Finally watched this today, whilst done in from a week of labouring for a friend, very eccentric character, very enjoyable watch. I'll be sure to check his channel out also, thanks 👍🏼
Bitcoin solves at least two problems: A) one is that more than 95% of "dollars" exist as digits on a computer screen representing a banks liability to a depositor. These are stored on digital databases. If that infrastructure took a serious hit there's not a resilient way to remember who owned what and who owes who what. And the system is hackable and is hacked (even at the central bank level) to the tune of millions a year. Instead of a data point in a database Bitcoin is a piece of code that makes a digital object of sorts. It's been unassailed for 11 years (password hacks put aside). It's hard money for a digital age. B) Inflation is very real is just isolated from consumer goods (CPI) and instead goes into assets: stocks, houses, t bills, Louie V handbags 👜. So having a hard money that's more accessible, divisible, and transferable than gold gives a way to hedge inflation for savers.
Great interview Patrick. This was the most I ever understood what Hugh said. Most are way over my head. Two types of people I love to listen to are shorts and macro guys. They have a certain fear built in them.
@@PBoyle , maybe try having the interviewee trying using the phone in option next time. You can do video while they also using the telephone for voice. VoIP audio can always be tricky.
@@PBoyle Recording audio separately and mixing + syncing the tracks afterwards is the way to go, I think. Or trying out the high quality audio option (for music sharing) in Zoom.
Hey man! Huge fan of the channel! I have recently gotten more and more interested in trading (as opposed to value investing). Specifically, trading algorithms, I think they are fascinating and I'm trying my best at creating one of my own. Would love to see a video on the matter and how to best combine strategies. Also, if you have any book recommendations that are directed to learning about trading algorithms I would appreciate it. Thanks in advance!
1 - This hedgie is pretty funny, of course he loves the current system in which he made his millions, lmao. He's concerned with marxism while living on a private island. 2 - watch out for the scammers in the comment section.
Hugh Hendry did an interview on Dawn of chaous this is unbelievable deep thought takes time to fully comprehend how much was said in so little time of the interview I like this man philosophical deep mind insight
Looking forward to watching this.
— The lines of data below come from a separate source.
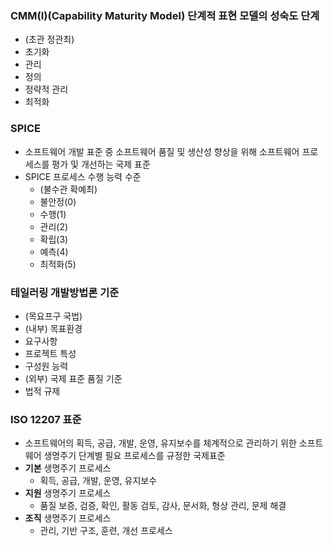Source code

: ### CMM(I)(Capability Maturity Model) 단계적 표현 모델의 성숙도 단계

- (초관 정관최)
- 초기화
- 관리
- 정의
- 정략적 관리
- 최적화

### SPICE

- 소프트웨어 개발 표준 중 소프트웨어 품질 및 생산성 향상을 위해 소프트웨어 프로세스를 평가 및 개선하는 국제 표준
- SPICE 프로세스 수행 능력 수준
    - (불수관 확예최)
    - 불안정(0)
    - 수행(1)
    - 관리(2)
    - 확립(3)
    - 예측(4)
    - 최적화(5)

### 테일러링 개발방법론 기준

- (목요프구 국법)
- (내부) 목표환경
- 요구사항
- 프로젝트 특성
- 구성원 능력
- (외부) 국제 표준 품질 기준
- 법적 규제

### ISO 12207 표준

- 소프트웨어의 획득, 공급, 개발, 운영, 유지보수를 체계적으로 관리하기 위한 소프트웨어 생명주기 단계별 필요 프로세스를 규정한 국제표준
- **기본** 생명주기 프로세스
    - 획득, 공급, 개발, 운영, 유지보수
- **지원** 생명주기 프로세스
    - 품질 보증, 검증, 확인, 활동 검토, 감사, 문서화, 형상 관리, 문제 해결
- **조직** 생명주기 프로세스
    - 관리, 기반 구조, 훈련, 개선 프로세스
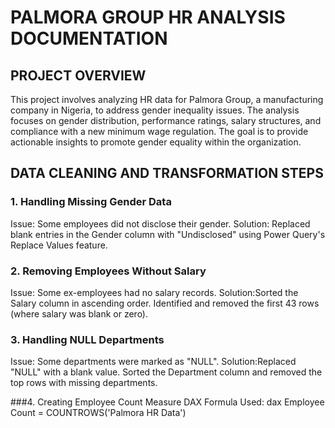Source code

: # PALMORA GROUP HR ANALYSIS DOCUMENTATION 
## PROJECT OVERVIEW
This project involves analyzing HR data for Palmora Group, a manufacturing company in Nigeria, to address gender inequality issues. The analysis focuses on gender distribution, performance ratings, salary structures, and compliance with a new minimum wage regulation. The goal is to provide actionable insights to promote gender equality within the organization.  
## DATA CLEANING AND TRANSFORMATION STEPS 
### 1. Handling Missing Gender Data
Issue: Some employees did not disclose their gender.
Solution: Replaced blank entries in the Gender column with "Undisclosed" using Power Query's Replace Values feature.

### 2. Removing Employees Without Salary
Issue: Some ex-employees had no salary records.
Solution:Sorted the Salary column in ascending order.
Identified and removed the first 43 rows (where salary was blank or zero).

### 3. Handling NULL Departments
Issue: Some departments were marked as "NULL".
Solution:Replaced "NULL" with a blank value.
Sorted the Department column and removed the top rows with missing departments.

###4. Creating Employee Count Measure
DAX Formula Used:
dax
Employee Count = COUNTROWS('Palmora HR Data')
I discovered HH by chance some months back when looking at the portfolio of the videographer who shot his Paris video; he’s an interesting character for sure :)
Hello there!) Dear Patrick Boyle, Thank you for your video! I have a question : Could you please recommend what degree is more suitable for hedge fund managers? Is BSc finance and investment suitable? Or it is recommended to major in economics? Looking forward to your answer! Many thanks!)
Maybe the value of narratives, how narratives become convincing, is much more than estimated. Bitcoin, lambos seems to have convincing narratives that are not considered more seriously. Maybe the "functions,utility" is a part of the narrative, not the mains. Humans need a reason to buy, either peddle an illness or convince me with a story.
I think it's the blockhain that is going to be useful in furure in banking not necessary bitcoin itself. Instant ratification of money transfers instead of waiting for two days is something that Robinhood wished to have couple weeks ago.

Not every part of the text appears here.